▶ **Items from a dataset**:
= = = = =

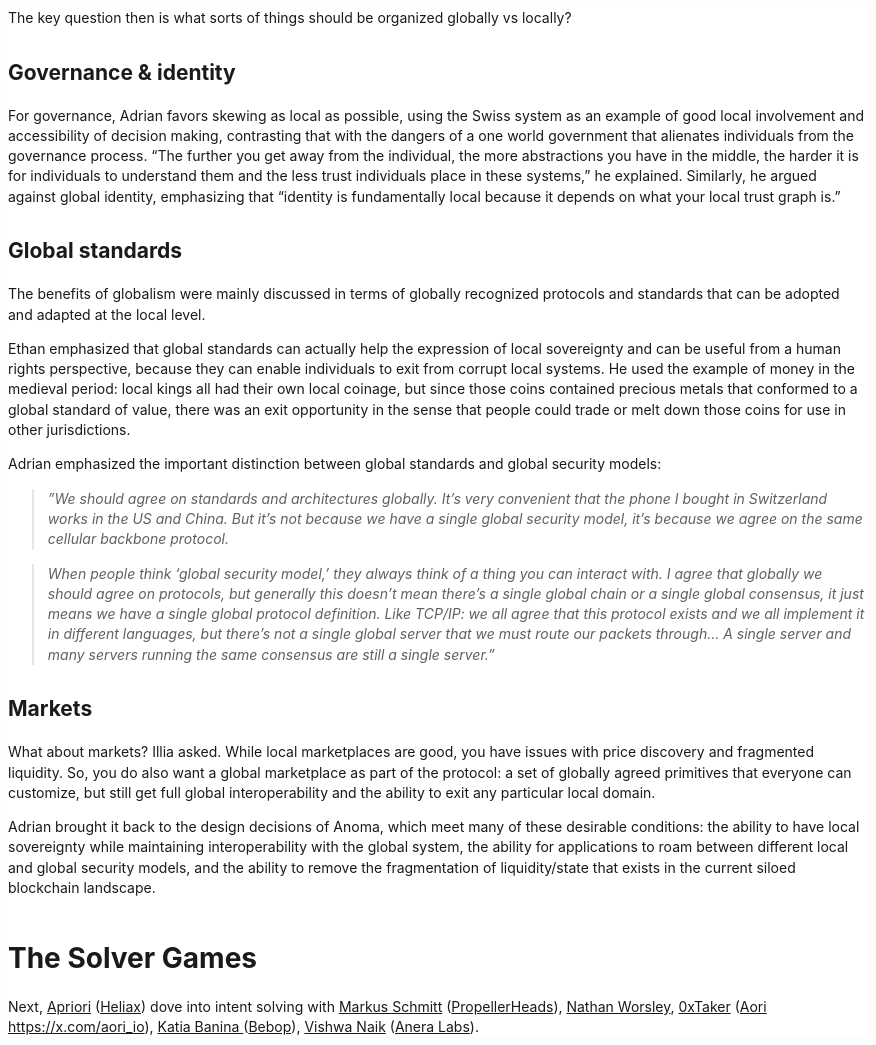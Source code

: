 The key question then is what sorts of things should be organized globally vs locally? 

## Governance & identity
For governance, Adrian favors skewing as local as possible, using the Swiss system as an example of good local involvement and accessibility of decision making, contrasting that with the dangers of a one world government that alienates individuals from the governance process. “The further you get away from the individual, the more abstractions you have in the middle, the harder it is for individuals to understand them and the less trust individuals place in these systems,” he explained. Similarly, he argued against global identity, emphasizing that “identity is fundamentally local because it depends on what your local trust graph is.”

## Global standards
The benefits of globalism were mainly discussed in terms of globally recognized protocols and standards that can be adopted and adapted at the local level. 

Ethan emphasized that global standards can actually help the expression of local sovereignty and can be useful from a human rights perspective, because they can enable individuals to exit from corrupt local systems. He used the example of money in the medieval period: local kings all had their own local coinage, but since those coins contained precious metals that conformed to a global standard of value, there was an exit opportunity in the sense that people could trade or melt down those coins for use in other jurisdictions.

Adrian emphasized the important distinction between global standards and global security models: 

> *”We should agree on standards and architectures globally. It’s very convenient that the phone I bought in Switzerland works in the US and China. But it’s not because we have a single global security model, it’s because we agree on the same cellular backbone protocol.*

> *When people think ‘global security model,’ they always think of a thing you can interact with. I agree that globally we should agree on protocols, but generally this doesn’t mean there’s a single global chain or a single global consensus, it just means we have a single global protocol definition. Like TCP/IP: we all agree that this protocol exists and we all implement it in different languages, but there’s not a single global server that we must route our packets through… A single server and many servers running the same consensus are still a single server.”*

## Markets
What about markets? Illia asked. While local marketplaces are good, you have issues with price discovery and fragmented liquidity. So, you do also want a global marketplace as part of the protocol: a set of globally agreed primitives that everyone can customize, but still get full global interoperability and the ability to exit any particular local domain. 

Adrian brought it back to the design decisions of Anoma, which meet many of these desirable conditions: the ability to have local sovereignty while maintaining interoperability with the global system, the ability for applications to roam between different local and global security models, and the ability to remove the fragmentation of liquidity/state that exists in the current siloed blockchain landscape.

# The Solver Games
Next, [Apriori](https://x.com/apriori0x) ([Heliax](https://heliax.dev/)) dove into intent solving with [Markus Schmitt](https://x.com/_haikane_) ([PropellerHeads](https://x.com/PropellerSwap)), [Nathan Worsley](https://x.com/NathanWorsley_), [0xTaker](https://x.com/0xTaker) ([Aori](https://x.com/aori_io) https://x.com/aori_io), [Katia Banina ](https://x.com/katiabanina)([Bebop](https://x.com/bebop_dex)), [Vishwa Naik](https://x.com/hrojantorse) ([Anera Labs](https://x.com/intheanera)).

= = = = =

▶ **REQUIRED WORK**: Scan the records above for the word "standards". Show each line in which it appears.

▶ **OUTPUT**:
## Global standards
The benefits of globalism were mainly discussed in terms of globally recognized protocols and standards that can be adopted and adapted at the local level. 
Ethan emphasized that global standards can actually help the expression of local sovereignty and can be useful from a human rights perspective, because they can enable individuals to exit from corrupt local systems. He used the example of money in the medieval period: local kings all had their own local coinage, but since those coins contained precious metals that conformed to a global standard of value, there was an exit opportunity in the sense that people could trade or melt down those coins for use in other jurisdictions.
Adrian emphasized the important distinction between global standards and global security models: 
> *”We should agree on standards and architectures globally. It’s very convenient that the phone I bought in Switzerland works in the US and China. But it’s not because we have a single global security model, it’s because we agree on the same cellular backbone protocol.*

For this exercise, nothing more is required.